Author Archives: deb22

Mod 4, Post 2 – Ignored to death – Brian Sinclair

This is the second story (or might have been the first one, I can’t remember) that sparked my interest in learning more about discrimination and racism in health care and how this happens.  While I’m not an emergency room nurse, and never have been, I still find it disheartening that this still happens in today’s world. It’s disgusting and discouraging.  It wasn’t even a health care professional that discovered this man dead in the waiting room chairs, it was a visitor.

His death was so easily preventable, if only someone had actually assessed him or even spoken to him to find out why he was there, instead of just making erroneous assumptions.

It is especially discouraging to hear that this happened in an area that services a large population of Indigenous people. Is this assumption so ingrained in our system that this can happen, and continues to happen? Unfortunately, this is a story that continues to happen even today.

 

Geary, A. (2017, September 18). Ignored to death: Brian Sinclair’s death caused by racism, inquest inadequate, group says. CBC News. https://www.cbc.ca/news/canada/manitoba/winnipeg-brian-sinclair-report-1.4295996

https://www.cbc.ca/news/canada/manitoba/winnipeg-brian-sinclair-report-1.4295996

 

Mod 4, Post 1: Death by discrimination – Joyce Echaquan

This is the news story that started it all for me. I heard about this woman’s death from a friend who works at the First Nations Health Authority (FNHA). As a nurse, it was discouraging and embarrassing for my profession.  That so called professional nurses could act this way towards anyone, particularly someone in pain who they were responsible for.  I remember being so angry, and wanting these nurses to not only lose their jobs, but their nursing licenses as well. I was glad to see that the story was picked up by a national news agency, so more people could be aware of the issues of racism and discrimination in the Canadian health care system. There is no excuse.

 

Shingler, B. (2020, September 29). Investigations launched after Atikamekw woman records Quebec hospital staff uttering slurs before her death. CBC News. https://www.cbc.ca/news/canada/montreal/quebec-atikamekw-joliette-1.5743449

https://www.cbc.ca/news/canada/montreal/quebec-atikamekw-joliette-1.5743449

 

 

Mod 3, Post 5: In plain sight

This document, In plain sight: Addressing Indigenous-specific racism and discrimination in BC health care is an important document that all health care providers in BC should read, and should be expanded for use in the rest of Canada.
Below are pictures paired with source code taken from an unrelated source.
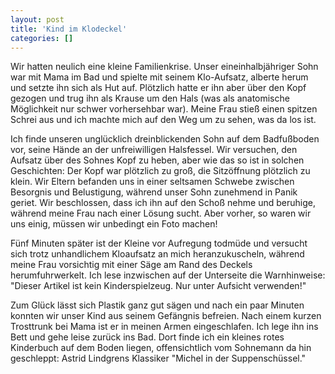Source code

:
 ```yaml
---
layout: post
title: 'Kind im Klodeckel'
categories: []
---
```


Wir hatten neulich eine kleine Familienkrise. Unser eineinhalbjähriger Sohn war mit Mama im Bad und spielte mit seinem Klo-Aufsatz, alberte herum und setzte ihn sich als Hut auf. Plötzlich hatte er ihn aber über den Kopf gezogen und trug ihn als Krause um den Hals (was als anatomische Möglichkeit nur schwer vorhersehbar war). Meine Frau stieß einen spitzen Schrei aus und ich machte mich auf den Weg um zu sehen, was da los ist.

Ich finde unseren unglücklich dreinblickenden Sohn auf dem Badfußboden vor, seine Hände an der unfreiwilligen Halsfessel. Wir versuchen, den Aufsatz über des Sohnes Kopf zu heben, aber wie das so ist in solchen Geschichten: Der Kopf war plötzlich zu groß, die Sitzöffnung plötzlich zu klein. Wir Eltern befanden uns in einer seltsamen Schwebe zwischen Besorgnis und Belustigung, während unser Sohn zunehmend in Panik geriet. Wir beschlossen, dass ich ihn auf den Schoß nehme und beruhige, während meine Frau nach einer Lösung sucht. Aber vorher, so waren wir uns einig, müssen wir unbedingt ein Foto machen!

Fünf Minuten später ist der Kleine vor Aufregung todmüde und versucht sich trotz unhandlichem Kloaufsatz an mich heranzukuscheln, während meine Frau vorsichtig mit einer Säge am Rand des Deckels herumfuhrwerkelt. Ich lese inzwischen auf der Unterseite die Warnhinweise: "Dieser Artikel ist kein Kinderspielzeug. Nur unter Aufsicht verwenden!"

Zum Glück lässt sich Plastik ganz gut sägen und nach ein paar Minuten konnten wir unser Kind aus seinem Gefängnis befreien. Nach einem kurzen Trosttrunk bei Mama ist er in meinen Armen eingeschlafen. Ich lege ihn ins Bett und gehe leise zurück ins Bad. Dort finde ich ein kleines rotes Kinderbuch auf dem Boden liegen, offensichtlich vom Sohnemann da hin geschleppt: Astrid Lindgrens Klassiker "Michel in der Suppenschüssel."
There is a content warning at the beginning that the document may contain subjects that could trigger an emotional response in people, as well as some resources for people so affected.

This is a message of hope, in that this has happened and continues to happen, but there are things that can be done to educate and inform all health care professionals.

I also like the way the introduction discusses ‘willful ignorance’.  This concept is prevalent through our society today.  There is so much available out there to listen to, to hear, and try to understand, that there is really no excuse to not be educated about Indigenous issues and context.

This report is a right step – if only it could be more emphasized in main stream health care and with all health care professionals. Making it easier to find and more pronounced on the bc gov website would be a further step forward.

 

White-Hill, E., & desLibris – Documents. (2021). In plain sight: Addressing indigenous-specific racism and discrimination in B.C. health care. Camosun College

https://engage.gov.bc.ca/app/uploads/sites/613/2020/11/In-Plain-Sight-Summary-Report.pdf

Mod 3, Post 4: Nursing Education responds to the truth & reconciliation report

This article was published in the International Journal of Nursing Education Scholarship and has some insights that are directly linked to our course material. It discusses the unique needs of Indigenous nursing students. It directly links themes from pedagogy and the work of the Truth and Reconciliation Commission to help identify the challenges and rewards of working with Indigenous nursing students to promote more Indigenous nurses into the profession. This is an excellent article that I used heavily in my paper.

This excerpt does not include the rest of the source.